La Chambre de l’instruction a validé cette procédure en affirmant que, si l’utilisation de la technique de GPS n’était pas expressément prévue par le Code de procédure pénale, « le recours à ce type de surveillance est justifié par l’article 81 dudit code qui permet au juge d’instruction de procéder à tous les actes d’information qu’il juge utiles à la manifestation de la vérité ».
Comme on pouvait s’y attendre, le pourvoi se fondait sur l’article 8 de la Conv. EDH et développait une argumentation largement inspirée de l’arrêt Kruslin :
« toute ingérence dans la vie privée et familiale doit être prévue par une loi suffisamment claire et précise pour indiquer à tous de manière suffisante en quelles circonstances et sous quelles conditions elle habilite la puissance publique à recourir à de telles mesures ».
Selon cette argumentation, faute de clarté et de précision suffisante de la loi française, la surveillance par GPS n’était pas compatible avec le texte conventionnel.
La Cour de cassation rejette le pourvoi en prenant appui sur les motifs de l’arrêt d’appel. Elle considère d’une part que les juges du second degré ont « caractérisé la prévisibilité et l’accessibilité de la loi ». Elle estime d’autre part que l’ingérence dans le droit au respect de la vie privée était proportionnée au but légitime dans la mesure où l’instruction concernait un important trafic de stupéfiants en bande organisée portant gravement atteinte à l’ordre public.

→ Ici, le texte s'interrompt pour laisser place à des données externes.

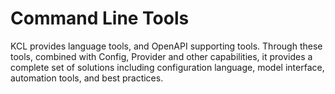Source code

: # Command Line Tools

KCL provides language tools, and OpenAPI supporting tools. Through these tools, combined with Config, Provider and other capabilities, it provides a complete set of solutions including configuration language, model interface, automation tools, and best practices.

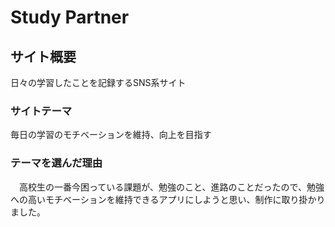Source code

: # Study Partner

## サイト概要
日々の学習したことを記録するSNS系サイト

### サイトテーマ
毎日の学習のモチベーションを維持、向上を目指す

### テーマを選んだ理由
　高校生の一番今困っている課題が、勉強のこと、進路のことだったので、勉強への高いモチベーションを維持できるアプリにしようと思い、制作に取り掛かりました。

La motivation de l’arrêt de cassation peut surprendre. À première vue, on peut avoir le sentiment que la haute juridiction suit la voie de la jurisprudence Baribeau, et qu’elle s’engage une nouvelle fois dans la perspective d’une condamnation par la Cour EDH. Pourtant, la jurisprudence récente de la juridiction strasbourgeoise est plus nuancée sur la géolocalisation qu’elle l’a été sur les écoutes téléphoniques ou les sonorisations. On peut imaginer que la Cour de cassation a pris un risque mesuré face à une jurisprudence européenne qui pourrait être plus permissive à l’égard des GPS qu’elle ne l’est à l’égard des micros.
La position de la Cour de cassation dans la perspective de la jurisprudence européenne (l’arrêt Uzun c. Allemagne).

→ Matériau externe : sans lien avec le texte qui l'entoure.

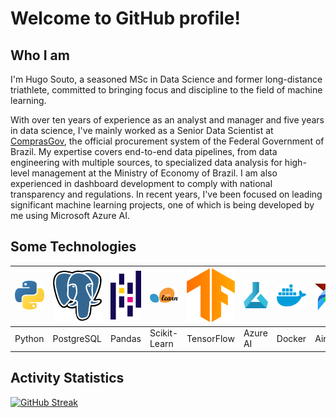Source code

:# Welcome to GitHub profile!

## Who I am

I'm Hugo Souto, a seasoned MSc in Data Science and former long-distance triathlete, committed to bringing focus and discipline to the field of machine learning.

With over ten years of experience as an analyst and manager and five years in data science, I've mainly worked as a Senior Data Scientist at [ComprasGov](www.gov.br/compras), the official procurement system of the Federal Government of Brazil. My expertise covers end-to-end data pipelines, from data engineering with multiple sources, to specialized data analysis for high-level management at the Ministry of Economy of Brazil. I am also experienced in dashboard development to comply with national transparency and regulations. In recent years, I've been focused on leading significant machine learning projects, one of which is being developed by me using Microsoft Azure AI.

## Some Technologies

| ![Python Logo](img/python.png "Python") | ![PostgreSQL Logo](img/postgres.png "PostgreSQL") | ![Pandas Logo](img/pandas.png "Pandas") | ![Scikit-Learn Logo](img/scikitlearn.png "Scikit-Learn") | ![TensorFlow Logo](img/tensorflow.png "TensorFlow") | ![Microsoft Azure Machine Learning Logo](img/azureml.png "Microsoft Azure Machine Learning") | ![Docker Logo](img/docker.png "Docker") | ![Airflow Logo](img/airflow.png "Airflow") | ![PyTorch Logo](img/pytorch.png "PyTorch") | ![VS Code Logo](img/vscode.png "VS Code") |
|---|---|---|---|---|---|---|---|---|---|
| Python | PostgreSQL | Pandas | Scikit-Learn | TensorFlow | Azure AI | Docker | Airflow |  PyTorch | VS Code |

## Activity Statistics

[![GitHub Streak](https://streak-stats.demolab.com?user=hugosouto&theme=whatsapp-dark&hide_border=true)](https://git.io/streak-stats)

Dans un arrêt récent rendu contre l’Allemagne, la Cour EDH a eu l’occasion de se prononcer sur la compatibilité d’une surveillance par GPS avec l’article 8 de la Convention (CEDH, 2 sept. 2010, n° 35623/05, Uzun c/ Allemagne, H. Matsopoulou, « La surveillance par géolocalisation à l’épreuve de la Convention européenne des droits de l’homme », D. 2011, ; p. 724 ; D. Roets, « La surveillance d’un suspect par Global Positioning System et le droit au respect de la vie privée », RSC 2011, p. 217).
La Cour européenne affirme que « la surveillance du requérant par GPS ainsi que le traitement et l’utilisation des données ainsi obtenues (…) s’analysent en une ingérence dans la vie privée de l’intéressé, telle que protégée par l’article 8 § 1 ». En effet, il n’est guère douteux que l’utilisation du GPS soit assimilable aux autres mesures de surveillance qui caractérisent l’enquête proactive, notamment la procédure de surveillance prévue expressément à l’article 706-80 CPP. Mais la Cour EDH précise que l’utilisation du GPS dans une enquête pénale est moins intrusive que la surveillance visuelle ou acoustique (§ 52). Cette gradation des atteintes à la vie privée est essentielle dans le raisonnement des juges européens. En effet, elle a une incidence directe sur l’examen des conditions qui légitiment l’ingérence (prévision légale, but légitime, nécessité).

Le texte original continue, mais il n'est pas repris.